== ASSIGNMENT ==
Transcribe the material verbatim, starting at its first line and stopping once the line containing "This project demonstrates" has been given; no picture should appear.
- - -
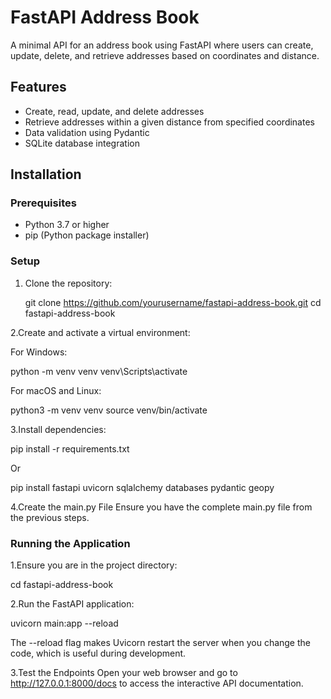 # FastAPI Address Book

A minimal API for an address book using FastAPI where users can create, update, delete, and retrieve addresses based on coordinates and distance.

## Features

- Create, read, update, and delete addresses
- Retrieve addresses within a given distance from specified coordinates
- Data validation using Pydantic
- SQLite database integration

## Installation

### Prerequisites

- Python 3.7 or higher
- pip (Python package installer)

### Setup

1. Clone the repository:

   git clone https://github.com/yourusername/fastapi-address-book.git
   cd fastapi-address-book

2.Create and activate a virtual environment:

For Windows:

python -m venv venv
venv\Scripts\activate

For macOS and Linux:

python3 -m venv venv
source venv/bin/activate

3.Install dependencies:

pip install -r requirements.txt

Or

pip install fastapi uvicorn sqlalchemy databases pydantic geopy

4.Create the main.py File
Ensure you have the complete main.py file from the previous steps.

### Running the Application

1.Ensure you are in the project directory:

cd fastapi-address-book

2.Run the FastAPI application:

uvicorn main:app --reload

The --reload flag makes Uvicorn restart the server when you change the code, which is useful during development.

3.Test the Endpoints
Open your web browser and go to http://127.0.0.1:8000/docs to access the interactive API documentation.
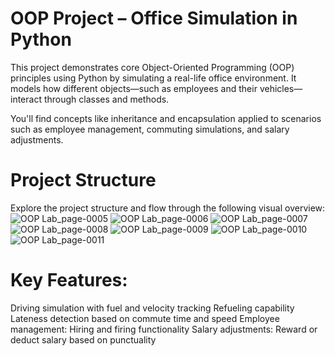 # OOP Project – Office Simulation in Python
This project demonstrates core Object-Oriented Programming (OOP) principles using Python by simulating a real-life office environment. It models how different objects—such as employees and their vehicles—interact through classes and methods.

You'll find concepts like inheritance and encapsulation applied to scenarios such as employee management, commuting simulations, and salary adjustments.

# Project Structure
Explore the project structure and flow through the following visual overview:
![OOP Lab_page-0005](https://github.com/user-attachments/assets/27e6a43a-1cdc-44b6-b37e-9ee15095e629)
![OOP Lab_page-0006](https://github.com/user-attachments/assets/63559f4c-4b69-4250-bf4b-c426693bf967)
![OOP Lab_page-0007](https://github.com/user-attachments/assets/d5304aab-def3-4a25-bd20-12be8e70aa3d)
![OOP Lab_page-0008](https://github.com/user-attachments/assets/89ef8ea8-4362-4031-bee6-ed6f02610e13)
![OOP Lab_page-0009](https://github.com/user-attachments/assets/eda5afbb-c97d-423e-98cf-6981b3afe3d7)
![OOP Lab_page-0010](https://github.com/user-attachments/assets/5b7dbb99-e498-4f1d-88d5-a6e83ee72a6a)
![OOP Lab_page-0011](https://github.com/user-attachments/assets/33f4f1de-3baf-4dc9-b173-a35035dc5464)

# Key Features:
Driving simulation with fuel and velocity tracking
Refueling capability
Lateness detection based on commute time and speed
Employee management: Hiring and firing functionality
Salary adjustments: Reward or deduct salary based on punctuality
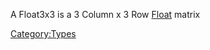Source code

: A Float3x3 is a 3 Column x 3 Row [Float](Types:Float "wikilink") matrix

[Category:Types](Category:Types "wikilink")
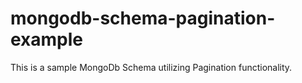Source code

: # mongodb-schema-pagination-example
This is a sample MongoDb Schema utilizing Pagination functionality.
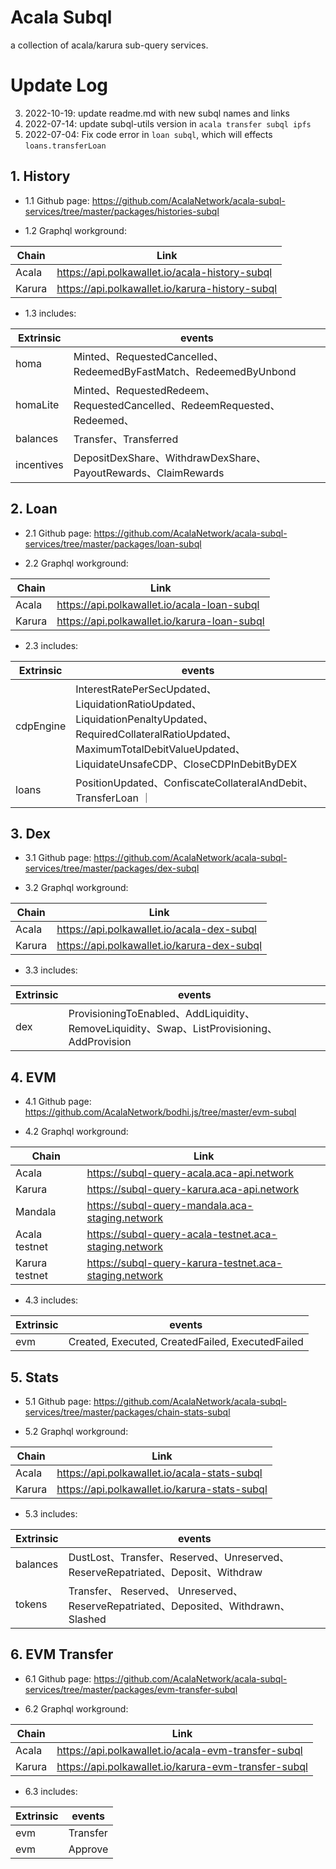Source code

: # Acala Subql

a collection of acala/karura sub-query services.

# Update Log
3. 2022-10-19: update readme.md with new subql names and links
2. 2022-07-14: update subql-utils version in `acala transfer subql ipfs`
1. 2022-07-04: Fix code error in `loan subql`, which will effects `loans.transferLoan`

## 1. History

- 1.1 Github page: https://github.com/AcalaNetwork/acala-subql-services/tree/master/packages/histories-subql

- 1.2 Graphql workground:

| Chain  | Link                                                 |
| ------ | ---------------------------------------------------- |
| Acala  | https://api.polkawallet.io/acala-history-subql       |
| Karura | https://api.polkawallet.io/karura-history-subql      |

- 1.3 includes:

| Extrinsic  | events                                                                                                                                                                                                                |
| ---------- | --------------------------------------------------------------------------------------------------------------------------------------------------------------------------------------------------------------------- |
| homa      | Minted、RequestedCancelled、RedeemedByFastMatch、RedeemedByUnbond |
| homaLite      | Minted、RequestedRedeem、RequestedCancelled、RedeemRequested、Redeemed、 |
| balances  | Transfer、Transferred |
| incentives      | DepositDexShare、WithdrawDexShare、PayoutRewards、ClaimRewards |

## 2. Loan

- 2.1 Github page: https://github.com/AcalaNetwork/acala-subql-services/tree/master/packages/loan-subql

- 2.2 Graphql workground:

| Chain  | Link                                              |
| ------ | ------------------------------------------------- |
| Acala  | https://api.polkawallet.io/acala-loan-subql       |
| Karura | https://api.polkawallet.io/karura-loan-subql      |

- 2.3 includes:

| Extrinsic | events                                                               |
| --------- | ---------------------------------------------------------------------|
| cdpEngine | InterestRatePerSecUpdated、LiquidationRatioUpdated、LiquidationPenaltyUpdated、RequiredCollateralRatioUpdated、MaximumTotalDebitValueUpdated、LiquidateUnsafeCDP、CloseCDPInDebitByDEX |
| loans     | PositionUpdated、ConfiscateCollateralAndDebit、TransferLoan          ｜

## 3. Dex

- 3.1 Github page: https://github.com/AcalaNetwork/acala-subql-services/tree/master/packages/dex-subql

- 3.2 Graphql workground:

| Chain  | Link                                             |
| ------ | ------------------------------------------------ |
| Acala  | https://api.polkawallet.io/acala-dex-subql       |
| Karura | https://api.polkawallet.io/karura-dex-subql      |

- 3.3 includes:

| Extrinsic | events     |
| --------- | --------------------------------------------------------------------- |
| dex      | ProvisioningToEnabled、AddLiquidity、RemoveLiquidity、Swap、ListProvisioning、AddProvision |

## 4. EVM

- 4.1 Github page: https://github.com/AcalaNetwork/bodhi.js/tree/master/evm-subql

- 4.2 Graphql workground:

| Chain          | Link                                                       |
| -------------- | ---------------------------------------------------------- |
| Acala          | https://subql-query-acala.aca-api.network                  |
| Karura         | https://subql-query-karura.aca-api.network                 |
| Mandala        | https://subql-query-mandala.aca-staging.network                |
| Acala testnet  | https://subql-query-acala-testnet.aca-staging.network      |
| Karura testnet | https://subql-query-karura-testnet.aca-staging.network     |

- 4.3 includes:

| Extrinsic  | events                                                                        |
| ---------- | ----------------------------------------------------------------------------- |
| evm   | Created, Executed, CreatedFailed, ExecutedFailed |

## 5. Stats

- 5.1 Github page: https://github.com/AcalaNetwork/acala-subql-services/tree/master/packages/chain-stats-subql

- 5.2 Graphql workground:

| Chain  | Link                                               |
| ------ | -------------------------------------------------- |
| Acala  | https://api.polkawallet.io/acala-stats-subql       |
| Karura | https://api.polkawallet.io/karura-stats-subql      |

- 5.3 includes:

| Extrinsic  | events                                                                        |
| ---------- | ----------------------------------------------------------------------------- |
| balances   | DustLost、Transfer、Reserved、Unreserved、ReserveRepatriated、Deposit、Withdraw |
| tokens | Transfer、 Reserved、 Unreserved、ReserveRepatriated、Deposited、Withdrawn、Slashed |

## 6. EVM Transfer

- 6.1 Github page: https://github.com/AcalaNetwork/acala-subql-services/tree/master/packages/evm-transfer-subql

- 6.2 Graphql workground:

| Chain  | Link                                               |
| ------ | -------------------------------------------------- |
| Acala  | https://api.polkawallet.io/acala-evm-transfer-subql       |
| Karura | https://api.polkawallet.io/karura-evm-transfer-subql      |

- 6.3 includes:

| Extrinsic  | events                                                                        |
| ---------- | ----------------------------------------------------------------------------- |
| evm   | Transfer |
| evm   | Approve  |
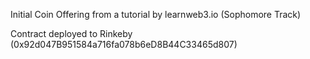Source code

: Initial Coin Offering from a tutorial by learnweb3.io (Sophomore Track)

Contract deployed to Rinkeby (0x92d047B951584a716fa078b6eD8B44C33465d807)

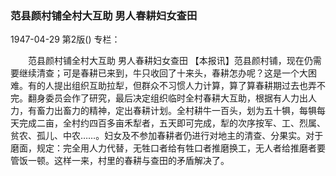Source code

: ### 范县颜村铺全村大互助  男人春耕妇女查田

1947-04-29
第2版()
专栏：

　　范县颜村铺全村大互助
    男人春耕妇女查田
    【本报讯】范县颜村铺，现在仍需要继续清查；可是春耕已来到，牛只收回了十来头，春耕怎办呢？这是一个大困难。有的人提出组织互助拉犁，但群众不习惯人力计算，算了算春耕期过去也弄不完。翻身委员会作了研究，最后决定组织临时全村春耕大互助，根据有人力出人力，有畜力出畜力的精神，定出春耕计划。全村耕牛一百头，划为五十犋，每犋每天完成二亩，全村约四百多亩禾犁者，五天即可完成，犁的次序按军、工、烈属、贫农、孤儿、中农……。妇女及不参加春耕者仍进行对地主的清查、分果实。对于磨面，规定：完全用人力代替，无牲口者给有牲口者推磨换工，无人者给推磨者要管饭一顿。这样一来，村里的春耕与查田的矛盾解决了。

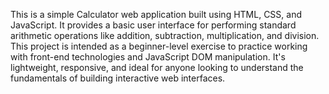 This is a simple Calculator web application built using HTML, CSS, and JavaScript. It provides a basic user interface for performing standard arithmetic operations like addition, subtraction, multiplication, and division. This project is intended as a beginner-level exercise to practice working with front-end technologies and JavaScript DOM manipulation. It's lightweight, responsive, and ideal for anyone looking to understand the fundamentals of building interactive web interfaces.
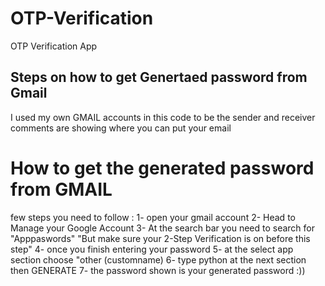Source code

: # OTP-Verification
OTP Verification App 


## Steps on how to get Genertaed password from Gmail 
I used my own GMAIL accounts in this code to be the sender and receiver
comments are showing where you can put your email 

# How to get the generated password from GMAIL 
few steps you need to follow :
1- open your gmail account 
2- Head to Manage your Google Account
3- At the search bar you need to search for "Apppaswords" "But make sure your 2-Step Verification is on before this step"
4- once you finish entering your password 
5- at the select app section choose "other (customname)
6- type python at the next section then GENERATE 
7- the password shown is your generated password :))
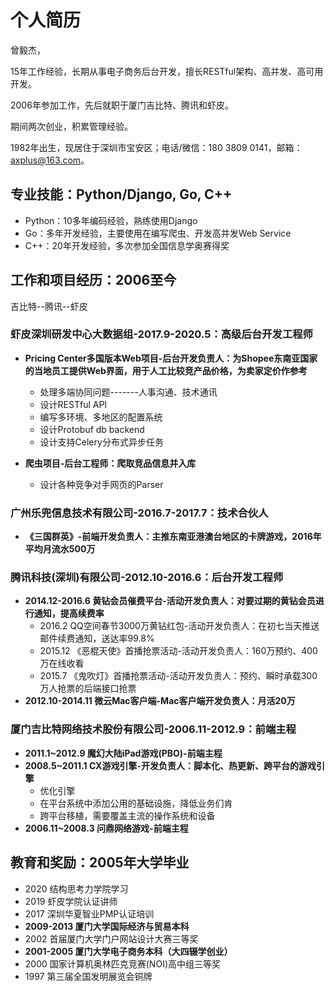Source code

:# 个人简历

曾毅杰，

15年工作经验，长期从事电子商务后台开发，擅长RESTful架构、高并发、高可用开发。

2006年参加工作，先后就职于厦门吉比特、腾讯和虾皮。

期间两次创业，积累管理经验。

1982年出生，现居住于深圳市宝安区；电话/微信：180 3809 0141，邮箱：axplus@163.com。

## 专业技能：Python/Django, Go, C++

* Python：10多年编码经验，熟练使用Django
* Go：多年开发经验，主要使用在编写爬虫、开发高并发Web Service
* C++：20年开发经验，多次参加全国信息学奥赛得奖

## 工作和项目经历：2006至今

吉比特--腾讯--虾皮

### 虾皮深圳研发中心大数据组-2017.9-2020.5：高级后台开发工程师

* **Pricing Center多国版本Web项目-后台开发负责人：为Shopee东南亚国家的当地员工提供Web界面，用于人工比较竞产品价格，为卖家定价作参考**
  * 处理多端协同问题-------人事沟通、技术通讯
  * 设计RESTful API
  * 编写多环境、多地区的配置系统
  * 设计Protobuf db backend
  * 设计支持Celery分布式异步任务

* **爬虫项目-后台工程师：爬取竞品信息并入库**
  * 设计各种竞争对手网页的Parser

### 广州乐兜信息技术有限公司-2016.7-2017.7：技术合伙人

* **《三国群英》-前端开发负责人：主推东南亚港澳台地区的卡牌游戏，2016年平均月流水500万**

### 腾讯科技(深圳)有限公司-2012.10-2016.6：后台开发工程师

* **2014.12-2016.6 黄钻会员催费平台-活动开发负责人：对要过期的黄钻会员进行通知，提高续费率**
    * 2016.2 QQ空间春节3000万黄钻红包-活动开发负责人：在初七当天推送邮件续费通知，送达率99.8%
    * 2015.12 《恶棍天使》首播抢票活动-活动开发负责人：160万预约、400万在线收看
    * 2015.7 《鬼吹灯》首播抢票活动-活动开发负责人：预约、瞬时承载300万人抢票的后端接口抢票
* **2012.10-2014.11 微云Mac客户端-Mac客户端开发负责人：月活20万**

### 厦门吉比特网络技术股份有限公司-2006.11-2012.9：前端主程

* **2011.1~2012.9 魔幻大陆iPad游戏(PBO)-前端主程**
* **2008.5~2011.1 CX游戏引擎-开发负责人：脚本化、热更新、跨平台的游戏引擎**
    * 优化引擎
    * 在平台系统中添加公用的基础设施，降低业务们肯
    * 跨平台移植，需要覆盖主流的操作系统和设备
* **2006.11~2008.3 问鼎网络游戏-前端主程**

## 教育和奖励：2005年大学毕业

* 2020 结构思考力学院学习
* 2019 虾皮学院认证讲师
* 2017 深圳华夏智业PMP认证培训
* **2009-2013 厦门大学国际经济与贸易本科**
* 2002 首届厦门大学门户网站设计大赛三等奖 
* **2001-2005 厦门大学电子商务本科（大四辍学创业）**
* 2000 国家计算机奥林匹克竞赛(NOI)高中组三等奖 
* 1997 第三届全国发明展览会铜牌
- - -
== PROBLEM SOLUTION ==
 # FastAPI Address Book

A minimal API for an address book using FastAPI where users can create, update, delete, and retrieve addresses based on coordinates and distance.

## Features

- Create, read, update, and delete addresses
- Retrieve addresses within a given distance from specified coordinates
- Data validation using Pydantic
- SQLite database integration

## Installation

### Prerequisites

- Python 3.7 or higher
- pip (Python package installer)

### Setup

1. Clone the repository:

   git clone https://github.com/yourusername/fastapi-address-book.git
   cd fastapi-address-book

2.Create and activate a virtual environment:

For Windows:

python -m venv venv
venv\Scripts\activate

For macOS and Linux:

python3 -m venv venv
source venv/bin/activate

3.Install dependencies:

pip install -r requirements.txt

Or

pip install fastapi uvicorn sqlalchemy databases pydantic geopy

4.Create the main.py File
Ensure you have the complete main.py file from the previous steps.

### Running the Application

1.Ensure you are in the project directory:

cd fastapi-address-book

2.Run the FastAPI application:

uvicorn main:app --reload

The --reload flag makes Uvicorn restart the server when you change the code, which is useful during development.

3.Test the Endpoints
Open your web browser and go to http://127.0.0.1:8000/docs to access the interactive API documentation.
 # OOP Project – Office Simulation in Python
This project demonstrates core Object-Oriented Programming (OOP) principles using Python by simulating a real-life office environment. It models how different objects—such as employees and their vehicles—interact through classes and methods.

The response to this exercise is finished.